◆ Saved data entries
<<<<

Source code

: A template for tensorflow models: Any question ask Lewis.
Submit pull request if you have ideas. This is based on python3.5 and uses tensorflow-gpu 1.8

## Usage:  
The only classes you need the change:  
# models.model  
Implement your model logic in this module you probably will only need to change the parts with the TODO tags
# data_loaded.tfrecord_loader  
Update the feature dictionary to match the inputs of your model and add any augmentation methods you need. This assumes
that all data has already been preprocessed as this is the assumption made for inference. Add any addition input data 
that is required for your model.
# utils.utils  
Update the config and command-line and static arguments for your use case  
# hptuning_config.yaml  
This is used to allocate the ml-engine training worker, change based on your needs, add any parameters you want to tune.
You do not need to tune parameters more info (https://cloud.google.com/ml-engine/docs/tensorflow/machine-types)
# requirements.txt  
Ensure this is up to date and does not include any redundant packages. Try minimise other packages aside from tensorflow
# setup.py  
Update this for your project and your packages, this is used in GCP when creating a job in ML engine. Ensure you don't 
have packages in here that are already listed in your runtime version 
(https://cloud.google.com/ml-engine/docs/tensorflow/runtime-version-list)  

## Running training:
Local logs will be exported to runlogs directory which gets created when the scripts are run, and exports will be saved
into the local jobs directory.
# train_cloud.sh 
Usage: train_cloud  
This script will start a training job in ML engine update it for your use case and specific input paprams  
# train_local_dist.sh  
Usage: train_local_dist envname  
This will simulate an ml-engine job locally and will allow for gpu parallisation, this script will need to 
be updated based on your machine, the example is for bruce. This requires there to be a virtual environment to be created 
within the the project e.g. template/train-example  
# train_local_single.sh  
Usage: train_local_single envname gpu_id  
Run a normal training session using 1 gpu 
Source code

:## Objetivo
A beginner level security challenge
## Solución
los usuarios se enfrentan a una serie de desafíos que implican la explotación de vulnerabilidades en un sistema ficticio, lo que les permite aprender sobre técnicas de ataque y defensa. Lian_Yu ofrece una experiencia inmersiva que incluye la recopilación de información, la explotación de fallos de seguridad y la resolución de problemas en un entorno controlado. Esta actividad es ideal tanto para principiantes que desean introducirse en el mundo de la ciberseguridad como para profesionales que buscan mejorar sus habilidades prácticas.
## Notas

>>>>

◆ Activity
Once the records end, copy them all again exactly.

◆ Answer to this exercise
Source code

: A template for tensorflow models: Any question ask Lewis.
Submit pull request if you have ideas. This is based on python3.5 and uses tensorflow-gpu 1.8

## Usage:  
The only classes you need the change:  
# models.model  
Implement your model logic in this module you probably will only need to change the parts with the TODO tags
# data_loaded.tfrecord_loader  
Update the feature dictionary to match the inputs of your model and add any augmentation methods you need. This assumes
that all data has already been preprocessed as this is the assumption made for inference. Add any addition input data 
that is required for your model.
# utils.utils  
Update the config and command-line and static arguments for your use case  
# hptuning_config.yaml  
This is used to allocate the ml-engine training worker, change based on your needs, add any parameters you want to tune.
You do not need to tune parameters more info (https://cloud.google.com/ml-engine/docs/tensorflow/machine-types)
# requirements.txt  
Ensure this is up to date and does not include any redundant packages. Try minimise other packages aside from tensorflow
# setup.py  
Update this for your project and your packages, this is used in GCP when creating a job in ML engine. Ensure you don't 
have packages in here that are already listed in your runtime version 
(https://cloud.google.com/ml-engine/docs/tensorflow/runtime-version-list)  

## Running training:
Local logs will be exported to runlogs directory which gets created when the scripts are run, and exports will be saved
into the local jobs directory.
# train_cloud.sh 
Usage: train_cloud  
This script will start a training job in ML engine update it for your use case and specific input paprams  
# train_local_dist.sh  
Usage: train_local_dist envname  
This will simulate an ml-engine job locally and will allow for gpu parallisation, this script will need to 
be updated based on your machine, the example is for bruce. This requires there to be a virtual environment to be created 
within the the project e.g. template/train-example  
# train_local_single.sh  
Usage: train_local_single envname gpu_id  
Run a normal training session using 1 gpu 
Source code

:## Objetivo
A beginner level security challenge
## Solución
los usuarios se enfrentan a una serie de desafíos que implican la explotación de vulnerabilidades en un sistema ficticio, lo que les permite aprender sobre técnicas de ataque y defensa. Lian_Yu ofrece una experiencia inmersiva que incluye la recopilación de información, la explotación de fallos de seguridad y la resolución de problemas en un entorno controlado. Esta actividad es ideal tanto para principiantes que desean introducirse en el mundo de la ciberseguridad como para profesionales que buscan mejorar sus habilidades prácticas.
## Notas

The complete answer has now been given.